Мэтр Чхартишвили приезжает в Японию нечасто и ненадолго, общается со своими друзьями – изысканными интеллектуалами и эстетами, ведет с ними умные и тонкие разговоры в дорогих ресторанах, гуляет по паркам и храмам, которыми – будучи хорошим японистом – может насладиться несравненно глубже, чем любой заезжий гайдзин. Движимый неугасающим страноведческим интересом, он пройдет по Гиндзе, Сибуя, Харадзюку, посмотрит на людей и сделает вывод, что «средний японец стал на двадцать сантиметров выше». А потом, вернувшись домой, напишет блестящее эссе, справедливо рассчитанное на миллионы читателей.
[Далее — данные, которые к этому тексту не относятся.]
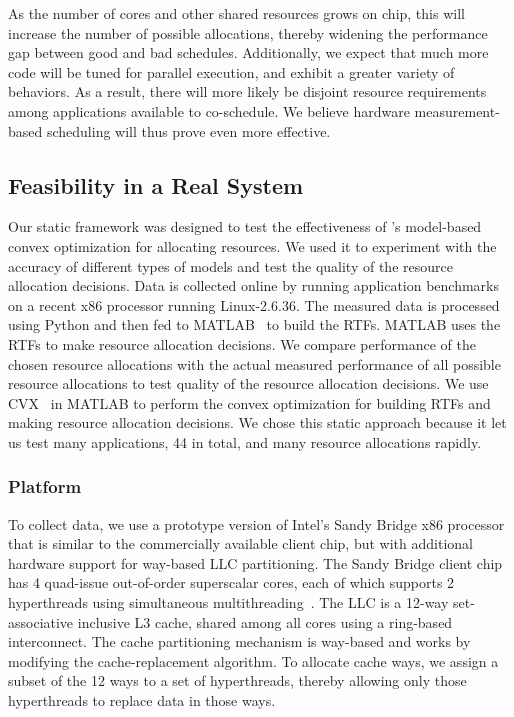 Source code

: As the number of cores and other shared resources grows on chip, this
will increase the number of possible allocations, thereby widening the
performance gap between good and bad schedules.  Additionally, we
expect that much more code will be tuned for parallel execution, and
exhibit a greater variety of behaviors.  As a result, there will more
likely be disjoint resource requirements among applications available
to co-schedule.  We believe hardware measurement-based scheduling will
thus prove even more effective.


\subsection{\pacora Feasibility in a Real System}
Our static framework was designed to test the effectiveness of \pacora's model-based convex optimization for allocating resources.  We used it to experiment with the accuracy of different types of models and test the quality of the resource allocation decisions. Data is collected online by running application benchmarks on a recent x86 processor running Linux-2.6.36.  The measured data is processed using Python and then fed to MATLAB~\cite{matlab} to build the RTFs.  MATLAB uses the RTFs to make resource allocation decisions.  We compare performance of the chosen resource allocations with the actual measured performance of all possible resource allocations to test quality of the resource allocation decisions. We use CVX~\cite{cvx} in MATLAB to perform the convex optimization for building RTFs and making resource allocation decisions.  We chose this static approach because it let us test many applications, 44 in total, and many resource allocations rapidly.

\subsubsection{Platform}

To collect data, we use a prototype version of Intel's Sandy Bridge x86 processor that is similar to the
commercially available client chip, but with additional hardware
support for way-based LLC partitioning.
The Sandy Bridge client chip has 4 quad-issue out-of-order
superscalar cores, each of which supports 2 hyperthreads using
simultaneous multithreading~\cite{IntelRefManual:2011}.
The LLC is a 12-way
set-associative  inclusive L3 cache, shared among all
cores using a ring-based interconnect.
The cache partitioning mechanism is way-based and works by modifying the
cache-replacement algorithm.  To allocate cache ways, we assign a subset of
the 12 ways to a set of hyperthreads, thereby allowing only those hyperthreads to replace data in those ways.

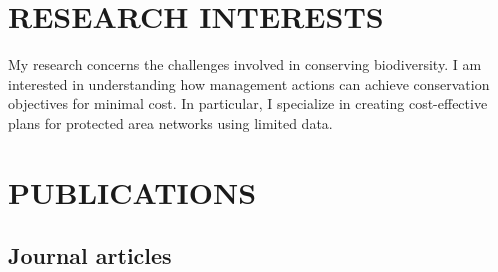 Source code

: \documentclass[12pt,a4paper]{article}
\begin{document}
\section*{RESEARCH INTERESTS}

My research concerns the challenges involved in conserving biodiversity. I am interested in understanding how management actions can achieve conservation objectives for minimal cost. In particular, I specialize in creating cost-effective plans for protected area networks using limited data.

\clearpage

\section*{PUBLICATIONS}
\subsection*{Journal articles}
\end{document}
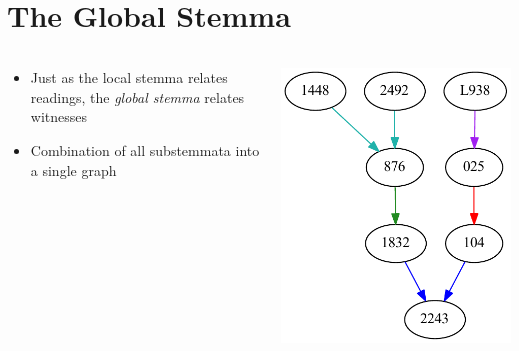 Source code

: \documentclass[10pt]{beamer}
\begin{document}
	\section*{The Global Stemma}
	\begin{frame}
		\begin{columns}
			\begin{column}{0.45\textwidth}
				\begin{itemize}
					\item Just as the local stemma relates readings, the \emph{global stemma} relates witnesses
					\item Combination of all substemmata into a single graph
				\end{itemize}
			\end{column}
			\begin{column}{0.45\textwidth}
				\begin{center}
					\includegraphics[width=\textwidth]{../img/partial-global-stemma.pdf}
				\end{center}
			\end{column}
		\end{columns}
	\end{frame}
\end{document}
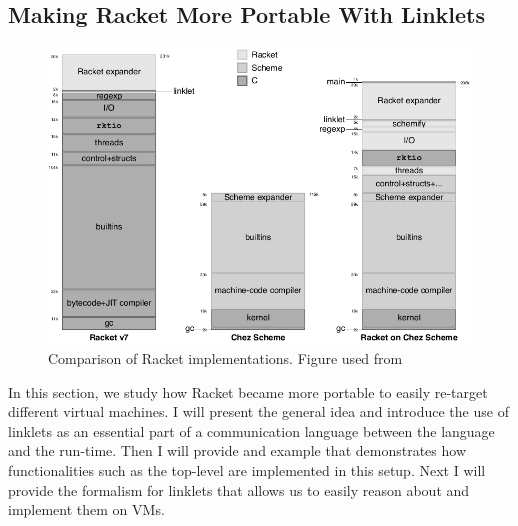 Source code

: 
\subsection{Making Racket More Portable With Linklets}
\label{subsec:racket}
\vspace{-0.3cm}
\begin{figure}[h!]
  \centering
  \includegraphics[scale=0.3]{img/racket-portable}
  \caption{Comparison of Racket implementations. Figure used
  from \cite{racket-on-chez-19}}
  \label{fig:racket-portable}
\end{figure}
\vspace{-0.3cm}
In this section, we study how Racket became more portable to easily
re-target different virtual machines. I will present the general idea
and introduce the use of linklets as an essential part of a
communication language between the language and the run-time. Then I
will provide and example that demonstrates how functionalities such as
the top-level are implemented in this setup. Next I will provide the
formalism for linklets that allows us to easily reason about and
implement them on VMs.

\vspace{-0.25cm}


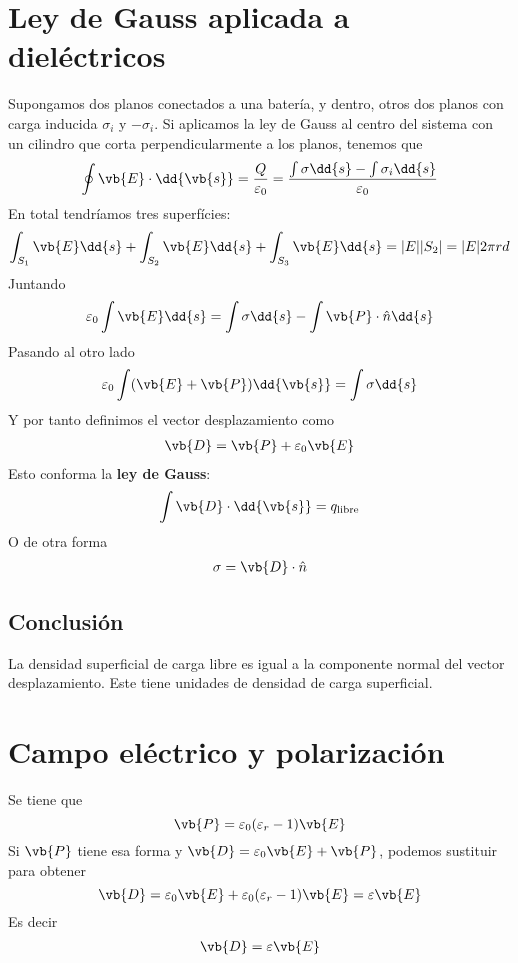 \documentclass{./FisicaII.tex}
\begin{document}
\section{Ley de Gauss aplicada a dieléctricos}
Supongamos dos planos conectados a una batería, y dentro, otros dos planos con carga
inducida \(\sigma _{i}\) y \(-\sigma _{i}\). Si aplicamos la ley de Gauss al centro del
sistema con un cilindro que corta perpendicularmente a los planos, tenemos que
\[
	\oint \vb{E} \cdot \dd{\vb{s}} = \frac{Q}{\varepsilon_{0}} = 
	\frac{\int \sigma  \dd{s} - \int \sigma _{i}\dd{s}}{\varepsilon _{0}}
\]
En total tendríamos tres superfícies:
\[
	\int_{S_{1}} \vb{E} \dd{s} + \int_{S_{2}} \vb{E}\dd{s} + \int_{S_{3}}\vb{E}\dd{s}
	= |E||S_{2}| = |E|2 \pi r d
\]
Juntando
\[
	\varepsilon _{0} \int \vb{E} \dd{s} = \int \sigma \dd{s} - \int \vb{P} \cdot \hat{n}\dd{s}
\]
Pasando al otro lado
\[
	\varepsilon _{0} \int (\vb{E}+\vb{P} )\dd{\vb{s}} = \int \sigma \dd{s}
\]
Y por tanto definimos el vector desplazamiento como
\begin{equation}
	\begin{split}
		\vb{D} = \vb{P} + \varepsilon _{0} \vb{E}
	\end{split}
\end{equation}
Esto conforma la \textbf{ley de Gauss}:
\begin{equation}
	\begin{split}
		\int \vb{D} \cdot \dd{\vb{s}} = q_{\text{libre}}
	\end{split}
\end{equation}
O de otra forma
\begin{equation}
	\begin{split}
		\sigma = \vb{D} \cdot \hat{n}
	\end{split}
\end{equation}
\subsection{Conclusión}
La densidad superficial de carga libre es igual a la componente normal del vector
desplazamiento. Este tiene unidades de densidad de carga superficial.
\section{Campo eléctrico y polarización}
Se tiene que
\[
	\vb{P} = \varepsilon _{0}(\varepsilon _{r}-1) \vb{E}
\]
Si \(\vb{P}\) tiene esa forma y \(\vb{D} = \varepsilon_{0}\vb{E} + \vb{P}\), podemos
sustituir para obtener
\[
	\vb{D} = \varepsilon _{0}\vb{E} + \varepsilon _{0}(\varepsilon _{r}-1)\vb{E}=
	\varepsilon  \vb{E}
\]
Es decir
\begin{equation}
	\begin{split}
		\vb{D} = \varepsilon \vb{E}
	\end{split}
\end{equation}
\end{document}
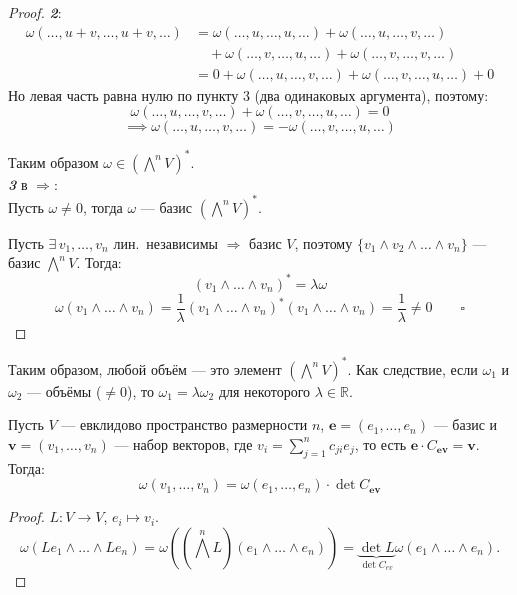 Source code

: \begin{stmt}
\begin{proof}
        \textbf{\emph{2}}:
        \begin{align*}
            \omega(\dots, u+v, \dots, u+v, \dots)
            &= \omega(\dots, u, \dots, u, \dots)
            + \omega(\dots, u, \dots, v, \dots) \\
            &\quad + \omega(\dots, v, \dots, u, \dots)
            + \omega(\dots, v, \dots, v, \dots) \\
            &= 0 + \omega(\dots, u, \dots, v, \dots)
            + \omega(\dots, v, \dots, u, \dots) + 0
        \end{align*}
        Но левая часть равна нулю по пункту 3 (два одинаковых аргумента), поэтому:
        \[
            \omega(\dots, u, \dots, v, \dots) + \omega(\dots, v, \dots, u, \dots) = 0
        \]
        \[
            \implies \omega(\dots, u, \dots, v, \dots) = -\omega(\dots, v, \dots, u, \dots) 
        \]

        Таким образом $\omega \in (\bigwedge^n V)^*$. \\


        \textbf{\emph{3}} в \textcircled{$\Rightarrow$}: \\
        Пусть $\omega \neq 0$, тогда
        $\omega$ --- базис $(\bigwedge^n V)^*$.

        Пусть $\exists\, v_1, \dots, v_n$ лин.\ независимы $\Rightarrow$ базис $V$,
        поэтому $\{v_1 \wedge v_2 \wedge \dots \wedge v_n\}$ --- базис $\bigwedge^n V$. Тогда:
        \[
            (v_1 \wedge \dots \wedge v_n)^* = \lambda\omega
        \]
        \[
            \omega(v_1 \wedge \dots \wedge v_n)
            = \frac{1}{\lambda}(v_1 \wedge \dots \wedge v_n)^*(v_1 \wedge \dots \wedge v_n)
            = \frac{1}{\lambda} \neq 0 \qquad \square
        \]

    \end{proof}
\end{stmt}



\begin{remark}
    Таким образом, любой объём --- это элемент $(\bigwedge^n V)^*$.
    Как следствие, если $\omega_1$ и $\omega_2$ --- объёмы ($\neq 0$), то
    $\omega_1 = \lambda \omega_2$ для некоторого $\lambda \in \mathbb{R}$.
\end{remark}


\begin{stmt}
    Пусть $V$ --- евклидово пространство размерности $n$,
    $\mathbf{e} = (e_1, \dots, e_n)$ --- базис и $\mathbf{v} = (v_1, \dots, v_n)$ --- набор векторов,
    где $v_i = \sum_{j=1}^{n} c_{ji} e_j$, то есть $\mathbf{e} \cdot C_{\mathbf{e}\mathbf{v}} = \mathbf{v}$. Тогда:
    \[
        \omega(v_1, \dots, v_n) = \omega(e_1, \dots, e_n) \cdot \det C_{\mathbf{e}\mathbf{v}}
    \]

    \begin{proof}
        $L \colon V \to V$, $e_i \mapsto v_i$.
        \[
            \omega(Le_1 \wedge \dots \wedge Le_n) 
            = \omega((\bigwedge^n L)(e_1 \wedge \dots \wedge e_n))
            = \underbrace{\det L}_{\det C_{ev}} \omega(e_1 \wedge \dots \wedge e_n).
        \]
    \end{proof}
\end{stmt}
Так рождается еще один миф и подпитываются уже имеющиеся, созданные такими же умными и тонкими сентиментальными вояжерами в Страну восходящего солнца.
Как не умилиться?! «Синдзинруй (новый человек – А.С.) отличается раскованностью, приличным знанием иностранных языков, легким отношением к вопросам семьи и брака, нежеланием надрываться на работе и вдумчивым отношением к досугу, который является главным жизненным интересом нового японца». Везет же Мэтру – с какими людьми общается!
Я живу в Японии непрерывно десять лет. Как ни крути, это срок. Я люблю Японию (иначе не жил бы здесь) – причем, надо думать, на всю жизнь. Я много чего в ней повидал, хотя знаю немало гайдзинов, тех же русских, которые знают ее гораздо лучше и разнообразнее. Но я в упор не вижу того, о чем пишет Мэтр. Точнее, вижу, но как редкое исключение, а не как правило.
Почему так?
Искушение глобализмом
В одной умной книжке я прочитал про пьесу какого-то французского драмодела начала ХХ века о жизни японцев в Париже (если кому интересно, поищу сноску). Так вот, главный герой, большой и важный сановник, задушил свою любовницу-француженку то ли из ревности, то ли просто не понравилось что-то. Вся японская колония Парижа сбежалась бороться за право взять вину на себя. А он переживает, и его французский друг говорит ему: «Ты уже не японец, ты человек». Эту фразу я помню дословно.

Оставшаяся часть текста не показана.